About this exercise =
In the records below, find the line containing "- [JakartaJS Slack](https://jakartajs.slack.com)" and the line containing "- [Mahasiswa IT"; please repeat exactly the lines from one to the other, both included, and nothing more.

== Recorded information

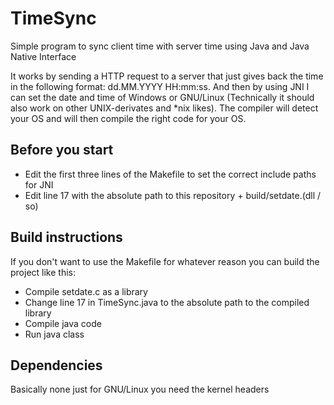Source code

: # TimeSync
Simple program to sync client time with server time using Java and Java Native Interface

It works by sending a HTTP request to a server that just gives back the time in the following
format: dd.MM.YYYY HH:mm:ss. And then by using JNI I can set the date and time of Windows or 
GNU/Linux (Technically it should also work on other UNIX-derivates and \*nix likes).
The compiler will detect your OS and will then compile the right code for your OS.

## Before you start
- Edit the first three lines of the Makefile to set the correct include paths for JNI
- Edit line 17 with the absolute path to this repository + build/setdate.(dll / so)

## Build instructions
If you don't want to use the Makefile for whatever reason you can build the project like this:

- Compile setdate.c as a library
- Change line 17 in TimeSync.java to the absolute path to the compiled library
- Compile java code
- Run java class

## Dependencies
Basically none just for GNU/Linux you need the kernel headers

====
== Recorded information

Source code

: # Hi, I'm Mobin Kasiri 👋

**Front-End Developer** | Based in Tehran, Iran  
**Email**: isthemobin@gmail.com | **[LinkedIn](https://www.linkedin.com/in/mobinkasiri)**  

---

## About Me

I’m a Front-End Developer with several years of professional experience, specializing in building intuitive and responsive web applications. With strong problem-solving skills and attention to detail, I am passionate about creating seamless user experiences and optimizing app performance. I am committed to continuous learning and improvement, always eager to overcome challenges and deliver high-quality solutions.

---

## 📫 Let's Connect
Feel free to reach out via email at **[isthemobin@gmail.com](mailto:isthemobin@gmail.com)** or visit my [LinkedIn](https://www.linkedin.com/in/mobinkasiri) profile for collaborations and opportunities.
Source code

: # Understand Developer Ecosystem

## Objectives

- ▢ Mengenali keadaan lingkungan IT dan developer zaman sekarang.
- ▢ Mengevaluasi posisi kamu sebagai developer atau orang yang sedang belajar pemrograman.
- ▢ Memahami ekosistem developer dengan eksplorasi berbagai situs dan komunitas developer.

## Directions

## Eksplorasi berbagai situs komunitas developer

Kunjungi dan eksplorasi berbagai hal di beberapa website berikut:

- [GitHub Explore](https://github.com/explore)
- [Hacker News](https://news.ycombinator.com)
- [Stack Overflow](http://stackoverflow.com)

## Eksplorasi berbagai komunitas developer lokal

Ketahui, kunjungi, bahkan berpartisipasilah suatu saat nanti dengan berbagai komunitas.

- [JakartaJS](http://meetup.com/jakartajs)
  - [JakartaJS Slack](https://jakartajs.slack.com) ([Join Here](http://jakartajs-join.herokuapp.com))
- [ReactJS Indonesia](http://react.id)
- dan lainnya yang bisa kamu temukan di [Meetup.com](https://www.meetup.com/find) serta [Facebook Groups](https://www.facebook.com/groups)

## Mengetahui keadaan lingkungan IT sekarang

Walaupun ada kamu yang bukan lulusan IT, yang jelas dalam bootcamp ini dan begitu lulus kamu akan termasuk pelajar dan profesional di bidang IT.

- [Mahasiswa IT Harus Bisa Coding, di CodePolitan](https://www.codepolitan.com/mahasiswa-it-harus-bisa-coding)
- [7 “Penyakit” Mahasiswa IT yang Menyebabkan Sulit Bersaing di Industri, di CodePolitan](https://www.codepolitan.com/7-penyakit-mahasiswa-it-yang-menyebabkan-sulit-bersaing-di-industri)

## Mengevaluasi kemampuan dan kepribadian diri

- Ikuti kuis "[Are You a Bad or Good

====

Result for this exercise =
  - [JakartaJS Slack](https://jakartajs.slack.com) ([Join Here](http://jakartajs-join.herokuapp.com))
- [ReactJS Indonesia](http://react.id)
- dan lainnya yang bisa kamu temukan di [Meetup.com](https://www.meetup.com/find) serta [Facebook Groups](https://www.facebook.com/groups)

## Mengetahui keadaan lingkungan IT sekarang

Walaupun ada kamu yang bukan lulusan IT, yang jelas dalam bootcamp ini dan begitu lulus kamu akan termasuk pelajar dan profesional di bidang IT.

- [Mahasiswa IT Harus Bisa Coding, di CodePolitan](https://www.codepolitan.com/mahasiswa-it-harus-bisa-coding)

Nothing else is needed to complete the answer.